10 Les apôtres, étant de retour, racontèrent à Jésus tout ce qu'ils avaient fait. Il les prit avec lui, et se retira à l'écart, du côté d'une ville appelée Bethsaïda.

11 Les foules, l'ayant su, le suivirent. Jésus les accueillit, et il leur parlait du royaume de Dieu; il guérit aussi ceux qui avaient besoin d'être guéris.

12 Comme le jour commençait à baisser, les douze s'approchèrent, et lui dirent: Renvoie la foule, afin qu'elle aille dans les villages et dans les campagnes des environs, pour se loger et pour trouver des vivres; car nous sommes ici dans un lieu désert.

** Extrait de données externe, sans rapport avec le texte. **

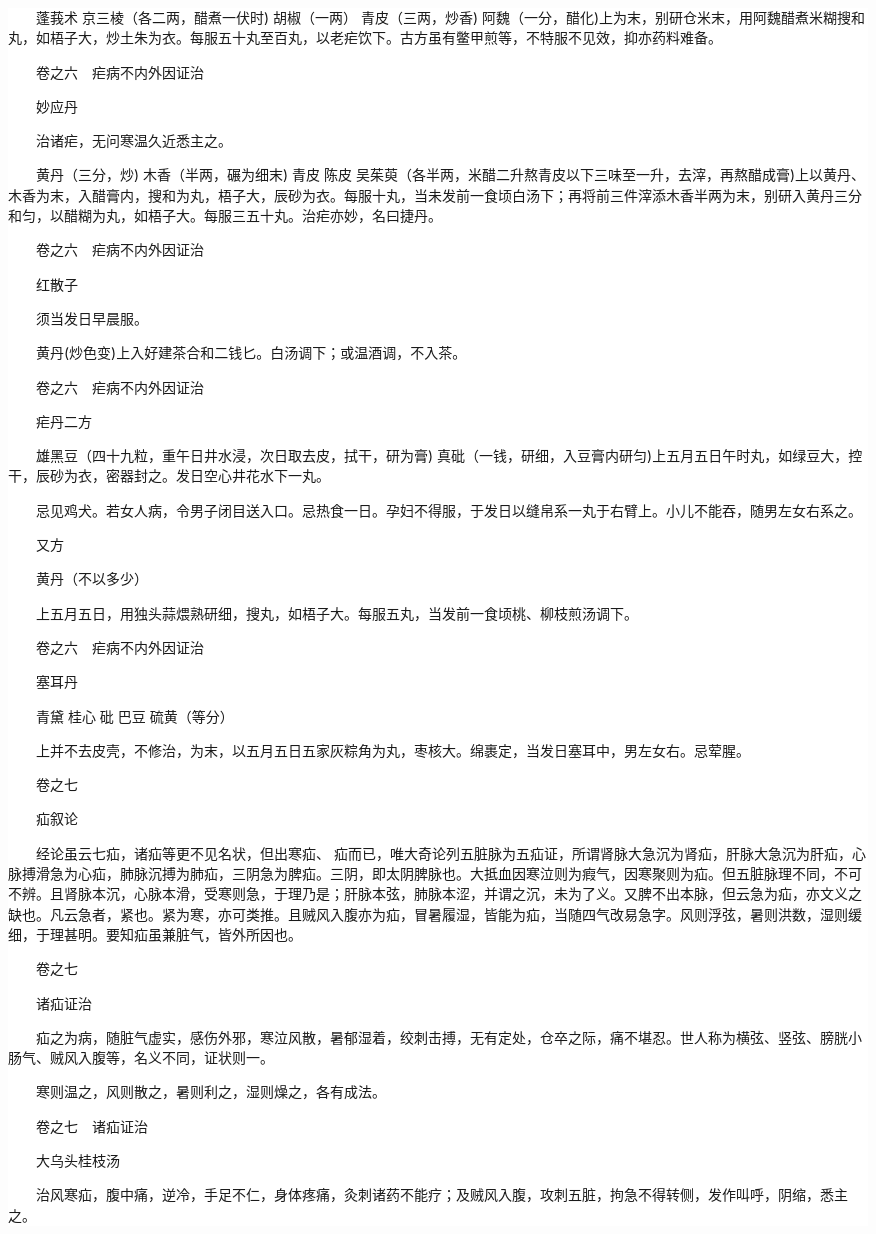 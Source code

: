 
　　蓬莪术 京三棱（各二两，醋煮一伏时) 胡椒（一两） 青皮（三两，炒香) 阿魏（一分，醋化)上为末，别研仓米末，用阿魏醋煮米糊搜和丸，如梧子大，炒土朱为衣。每服五十丸至百丸，以老疟饮下。古方虽有鳖甲煎等，不特服不见效，抑亦药料难备。

　　卷之六　疟病不内外因证治

　　妙应丹

　　治诸疟，无问寒温久近悉主之。

　　黄丹（三分，炒) 木香（半两，碾为细末) 青皮 陈皮 吴茱萸（各半两，米醋二升熬青皮以下三味至一升，去滓，再熬醋成膏)上以黄丹、木香为末，入醋膏内，搜和为丸，梧子大，辰砂为衣。每服十丸，当未发前一食顷白汤下；再将前三件滓添木香半两为末，别研入黄丹三分和匀，以醋糊为丸，如梧子大。每服三五十丸。治疟亦妙，名曰捷丹。

　　卷之六　疟病不内外因证治

　　红散子

　　须当发日早晨服。

　　黄丹(炒色变)上入好建茶合和二钱匕。白汤调下；或温酒调，不入茶。

　　卷之六　疟病不内外因证治

　　疟丹二方

　　雄黑豆（四十九粒，重午日井水浸，次日取去皮，拭干，研为膏) 真砒（一钱，研细，入豆膏内研匀)上五月五日午时丸，如绿豆大，控干，辰砂为衣，密器封之。发日空心井花水下一丸。

　　忌见鸡犬。若女人病，令男子闭目送入口。忌热食一日。孕妇不得服，于发日以缝帛系一丸于右臂上。小儿不能吞，随男左女右系之。

　　又方

　　黄丹（不以多少）

　　上五月五日，用独头蒜煨熟研细，搜丸，如梧子大。每服五丸，当发前一食顷桃、柳枝煎汤调下。

　　卷之六　疟病不内外因证治

　　塞耳丹

　　青黛 桂心 砒 巴豆 硫黄（等分）

　　上并不去皮壳，不修治，为末，以五月五日五家灰粽角为丸，枣核大。绵裹定，当发日塞耳中，男左女右。忌荤腥。

　　卷之七

　　疝叙论

　　经论虽云七疝，诸疝等更不见名状，但出寒疝、 疝而已，唯大奇论列五脏脉为五疝证，所谓肾脉大急沉为肾疝，肝脉大急沉为肝疝，心脉搏滑急为心疝，肺脉沉搏为肺疝，三阴急为脾疝。三阴，即太阴脾脉也。大抵血因寒泣则为瘕气，因寒聚则为疝。但五脏脉理不同，不可不辨。且肾脉本沉，心脉本滑，受寒则急，于理乃是；肝脉本弦，肺脉本涩，并谓之沉，未为了义。又脾不出本脉，但云急为疝，亦文义之缺也。凡云急者，紧也。紧为寒，亦可类推。且贼风入腹亦为疝，冒暑履湿，皆能为疝，当随四气改易急字。风则浮弦，暑则洪数，湿则缓细，于理甚明。要知疝虽兼脏气，皆外所因也。

　　卷之七

　　诸疝证治

　　疝之为病，随脏气虚实，感伤外邪，寒泣风散，暑郁湿着，绞刺击搏，无有定处，仓卒之际，痛不堪忍。世人称为横弦、竖弦、膀胱小肠气、贼风入腹等，名义不同，证状则一。

　　寒则温之，风则散之，暑则利之，湿则燥之，各有成法。

　　卷之七　诸疝证治

　　大乌头桂枝汤

　　治风寒疝，腹中痛，逆冷，手足不仁，身体疼痛，灸刺诸药不能疗；及贼风入腹，攻刺五脏，拘急不得转侧，发作叫呼，阴缩，悉主之。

13 Jésus leur dit: Donnez-leur vous-mêmes à manger. Mais ils répondirent: Nous n'avons que cinq pains et deux poissons, à moins que nous n'allions nous-mêmes acheter des vivres pour tout ce peuple.

14 Or, il y avait environ cinq mille hommes. Jésus dit à ses disciples: Faites-les asseoir par rangées de cinquante.

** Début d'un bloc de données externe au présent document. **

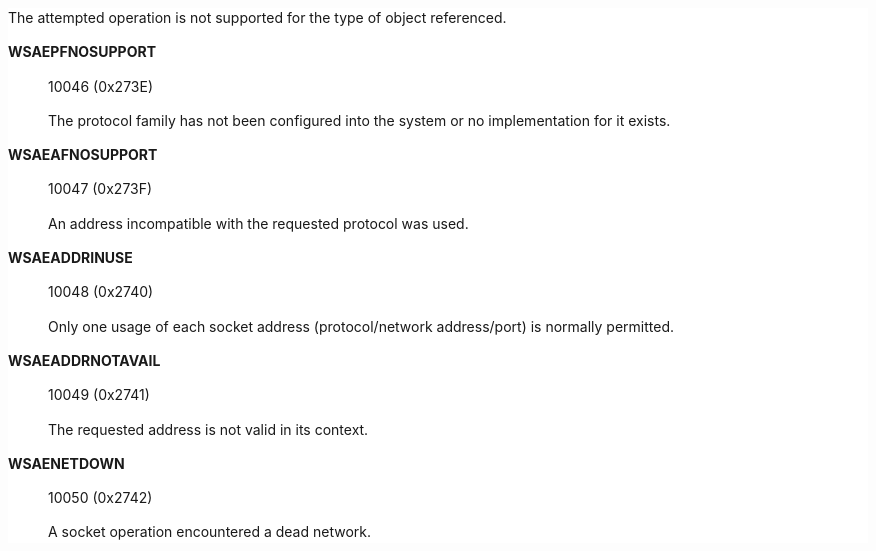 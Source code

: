 

The attempted operation is not supported for the type of object referenced.


</dt> </dl> </dd> <dt>

<span id="WSAEPFNOSUPPORT"></span><span id="wsaepfnosupport"></span>**WSAEPFNOSUPPORT**
</dt> <dd> <dl> <dt>

10046 (0x273E)
</dt> <dt>



The protocol family has not been configured into the system or no implementation for it exists.


</dt> </dl> </dd> <dt>

<span id="WSAEAFNOSUPPORT"></span><span id="wsaeafnosupport"></span>**WSAEAFNOSUPPORT**
</dt> <dd> <dl> <dt>

10047 (0x273F)
</dt> <dt>



An address incompatible with the requested protocol was used.


</dt> </dl> </dd> <dt>

<span id="WSAEADDRINUSE"></span><span id="wsaeaddrinuse"></span>**WSAEADDRINUSE**
</dt> <dd> <dl> <dt>

10048 (0x2740)
</dt> <dt>



Only one usage of each socket address (protocol/network address/port) is normally permitted.


</dt> </dl> </dd> <dt>

<span id="WSAEADDRNOTAVAIL"></span><span id="wsaeaddrnotavail"></span>**WSAEADDRNOTAVAIL**
</dt> <dd> <dl> <dt>

10049 (0x2741)
</dt> <dt>



The requested address is not valid in its context.


</dt> </dl> </dd> <dt>

<span id="WSAENETDOWN"></span><span id="wsaenetdown"></span>**WSAENETDOWN**
</dt> <dd> <dl> <dt>

10050 (0x2742)
</dt> <dt>



A socket operation encountered a dead network.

15 Ils firent ainsi, ils les firent tous asseoir.

16 Jésus prit les cinq pains et les deux poissons, et, levant les yeux vers le ciel, il les bénit. Puis, il les rompit, et les donna aux disciples, afin qu'ils les distribuassent à la foule.

17 Tous mangèrent et furent rassasiés, et l'on emporta douze paniers pleins des morceaux qui restaient.

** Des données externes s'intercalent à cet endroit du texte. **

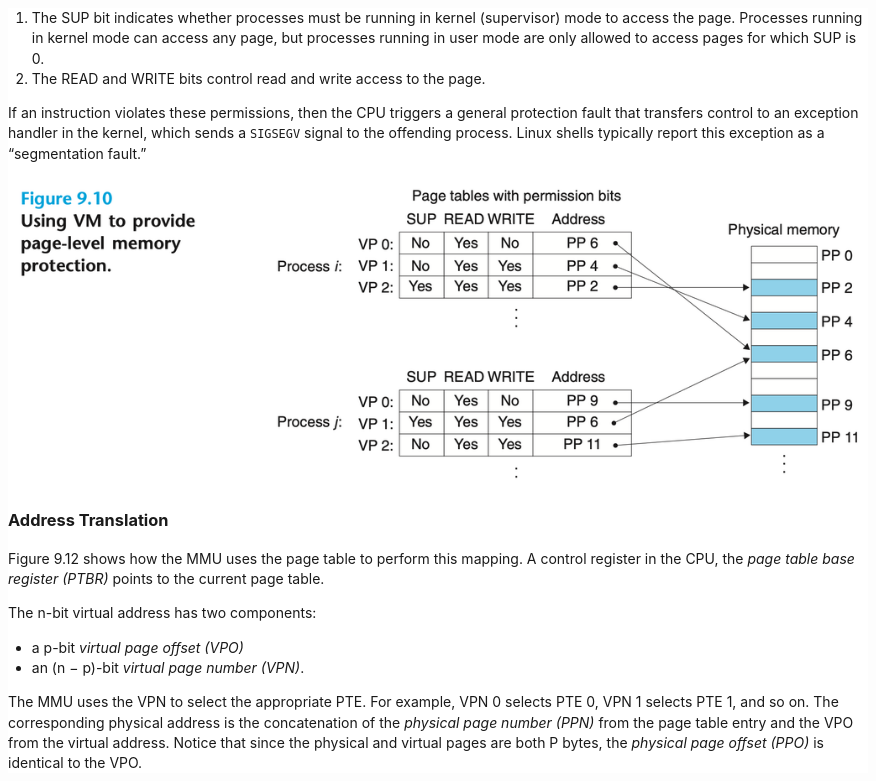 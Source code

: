 1. The SUP bit indicates whether processes must be running in kernel (supervisor) mode to access the page. Processes running in kernel mode can access any page, but processes running in user mode are only allowed to access pages for which SUP is 0.
2. The READ and WRITE bits control read and write access to the page.

If an instruction violates these permissions, then the CPU triggers a general protection fault that transfers control to an exception handler in the kernel, which sends a `SIGSEGV` signal to the offending process. Linux shells typically report this exception as a “segmentation fault.”

![image-20210404150754679](Asserts/image-20210404150754679.png)

### Address Translation

Figure 9.12 shows how the MMU uses the page table to perform this mapping. A control register in the CPU, the *page table base register (PTBR)* points to the current page table. 

The n-bit virtual address has two components: 

- a p-bit *virtual page offset (VPO)*
- an (n − p)-bit *virtual page number (VPN)*. 

The MMU uses the VPN to select the appropriate PTE. For example, VPN 0 selects PTE 0, VPN 1 selects PTE 1, and so on. The corresponding physical address is the concatenation of the *physical page number (PPN)* from the page table entry and the VPO from the virtual address. Notice that since the physical and virtual pages are both P bytes, the *physical page offset (PPO)* is identical to the VPO.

10 En de apostelen, wedergekeerd zijnde, verhaalden Hem al wat zij gedaan hadden. En Hij nam hen mede en vertrok alleen in een woeste plaats der stad, genaamd Bethsaida.

11 En de scharen, dat verstaande, volgden Hem; en Hij ontving ze, en sprak tot hen van het Koninkrijk Gods; en die genezing van node hadden, maakte Hij gezond.

12 En de dag begon te dalen; en de twaalven, tot Hem komende, zeiden tot Hem: Laat de schare van U, opdat zij, heengaande in de omliggende vlekken en in de dorpen, herberg nemen mogen, en spijze vinden; want wij zijn hier in een woeste plaats.

13 Maar Hij zeide tot hen: Geeft gij hun te eten. En zij zeiden: Wij hebben niet meer dan vijf broden, en twee vissen; tenzij dan dat wij heengaan en spijs kopen voor al dit volk;

14 Want er waren omtrent vijf duizend mannen. Doch Hij zeide tot Zijn discipelen: Doet hen nederzitten bij zaten, elk van vijftig.

15 En zij deden alzo, en deden hen allen nederzitten.

16 En Hij, de vijf broden en de twee vissen genomen hebbende, zag op naar den hemel, en zegende die, en brak ze, en gaf ze den discipelen, om der schare voor te leggen.

17 En zij aten en werden allen verzadigd; en er werd opgenomen, hetgeen hun van de brokken overgeschoten was, twaalf korven.